Date
01/01/1999 - 18/04/2024
Pays
Ghana

Le séminaire a été organisé à Accra en janvier 1999. Des représentants de dix-sept pays y ont pris part. Vingt-sept des quarante pays qui ont reçu le questionnaire ont envoyé des réponses, ce qui a permis d’avoir un bon aperçu de la manière dont la Recommandation a été mise en application dans la région. Les rapports-pays ont ajouté un complément d’informations.

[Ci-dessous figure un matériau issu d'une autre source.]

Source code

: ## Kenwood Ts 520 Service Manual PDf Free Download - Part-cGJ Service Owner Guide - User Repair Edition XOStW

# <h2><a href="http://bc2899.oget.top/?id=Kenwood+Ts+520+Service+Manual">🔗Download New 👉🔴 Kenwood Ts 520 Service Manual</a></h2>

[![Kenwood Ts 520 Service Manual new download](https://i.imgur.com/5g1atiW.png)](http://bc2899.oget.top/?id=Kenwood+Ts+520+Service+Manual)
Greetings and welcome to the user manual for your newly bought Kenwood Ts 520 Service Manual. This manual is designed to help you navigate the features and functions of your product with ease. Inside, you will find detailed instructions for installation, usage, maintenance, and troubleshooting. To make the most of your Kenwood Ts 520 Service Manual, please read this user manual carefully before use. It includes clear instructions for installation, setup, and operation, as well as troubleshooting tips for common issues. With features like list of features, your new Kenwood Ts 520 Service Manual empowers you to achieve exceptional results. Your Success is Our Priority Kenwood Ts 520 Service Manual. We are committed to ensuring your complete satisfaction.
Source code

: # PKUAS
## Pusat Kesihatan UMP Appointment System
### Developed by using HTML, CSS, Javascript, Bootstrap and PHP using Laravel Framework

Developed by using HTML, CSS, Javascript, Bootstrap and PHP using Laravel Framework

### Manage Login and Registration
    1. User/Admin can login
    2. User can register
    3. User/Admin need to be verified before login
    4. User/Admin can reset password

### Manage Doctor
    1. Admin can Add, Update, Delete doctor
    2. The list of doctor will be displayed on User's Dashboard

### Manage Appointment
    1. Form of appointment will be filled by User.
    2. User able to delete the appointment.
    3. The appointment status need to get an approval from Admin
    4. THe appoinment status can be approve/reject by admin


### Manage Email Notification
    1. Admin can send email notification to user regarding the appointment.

Le séminaire a passé en revue la manière dont le contenu de la culture traditionnelle et du folklore est compris. Celui-ci visait à identifier les facteurs qui avaient soutenu la culture traditionnelle dans le passé et qui ne sont plus. De toute évidence, très peu d’efforts ont été entrepris pour appliquer la Recommandation hormis les mesures prises après l’indépendance par les nouveaux Etats. Le constat était que les gouvernements n’ont eu recours à ce patrimoine que dans le cadre de stratégies de renforcement des nations et de promotion d’une identité culturelle. Le rôle des institutions et des médias a été évoqué. L’absence généralisée de coordination, de collections systématiques, de politiques culturelles nationales, de ressources et d’effectifs était qualifiée de grave. Cette situation est fâcheuse étant donné ce que les cultures orales peuvent apporter à la construction et à la reconstruction des cultures africaines contemporaines conformément au principe de faire du passé une partie du présent.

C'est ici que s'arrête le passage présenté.